--- Extracted data Enclosed Below ---

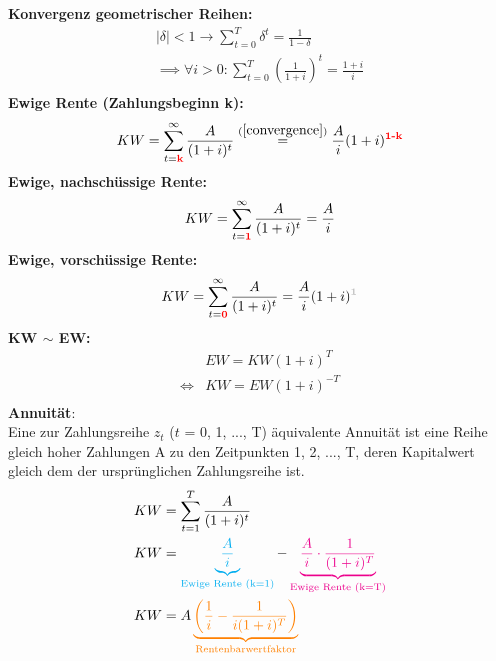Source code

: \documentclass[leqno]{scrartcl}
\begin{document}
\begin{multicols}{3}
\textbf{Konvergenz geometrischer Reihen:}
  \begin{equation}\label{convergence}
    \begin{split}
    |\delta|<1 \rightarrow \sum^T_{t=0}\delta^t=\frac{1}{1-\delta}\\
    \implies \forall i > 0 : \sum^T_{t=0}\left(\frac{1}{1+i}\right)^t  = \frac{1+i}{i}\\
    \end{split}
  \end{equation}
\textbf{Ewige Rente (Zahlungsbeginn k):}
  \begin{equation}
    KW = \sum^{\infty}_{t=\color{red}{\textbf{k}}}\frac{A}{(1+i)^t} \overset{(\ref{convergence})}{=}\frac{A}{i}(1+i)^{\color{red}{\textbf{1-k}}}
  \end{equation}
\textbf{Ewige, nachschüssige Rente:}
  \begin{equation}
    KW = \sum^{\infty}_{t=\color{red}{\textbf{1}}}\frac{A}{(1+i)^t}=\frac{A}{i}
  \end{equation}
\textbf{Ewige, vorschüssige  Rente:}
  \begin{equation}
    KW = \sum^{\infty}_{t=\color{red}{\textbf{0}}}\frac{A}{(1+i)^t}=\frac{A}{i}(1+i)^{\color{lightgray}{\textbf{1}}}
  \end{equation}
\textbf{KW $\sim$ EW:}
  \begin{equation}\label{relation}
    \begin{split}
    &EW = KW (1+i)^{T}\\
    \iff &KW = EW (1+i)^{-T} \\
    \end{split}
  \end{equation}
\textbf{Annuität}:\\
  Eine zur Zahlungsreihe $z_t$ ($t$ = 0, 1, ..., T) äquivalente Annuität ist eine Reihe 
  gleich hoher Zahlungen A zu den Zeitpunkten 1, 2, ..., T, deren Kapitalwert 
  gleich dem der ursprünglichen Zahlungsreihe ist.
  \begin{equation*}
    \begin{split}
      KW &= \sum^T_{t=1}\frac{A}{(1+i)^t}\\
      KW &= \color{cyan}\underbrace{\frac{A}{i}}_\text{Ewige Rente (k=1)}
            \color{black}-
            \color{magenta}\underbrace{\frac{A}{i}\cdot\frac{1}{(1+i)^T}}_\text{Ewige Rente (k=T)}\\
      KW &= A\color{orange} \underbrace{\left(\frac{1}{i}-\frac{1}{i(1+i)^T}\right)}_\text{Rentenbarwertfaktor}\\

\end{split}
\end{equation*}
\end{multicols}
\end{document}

--- End of Enclosed Extracted data ---

- Your objective -
In the data above, which lines include "left"? Return those lines.

- Answer to the problem -
    \implies \forall i > 0 : \sum^T_{t=0}\left(\frac{1}{1+i}\right)^t  = \frac{1+i}{i}\\
      KW &= A\color{orange} \underbrace{\left(\frac{1}{i}-\frac{1}{i(1+i)^T}\right)}_\text{Rentenbarwertfaktor}\\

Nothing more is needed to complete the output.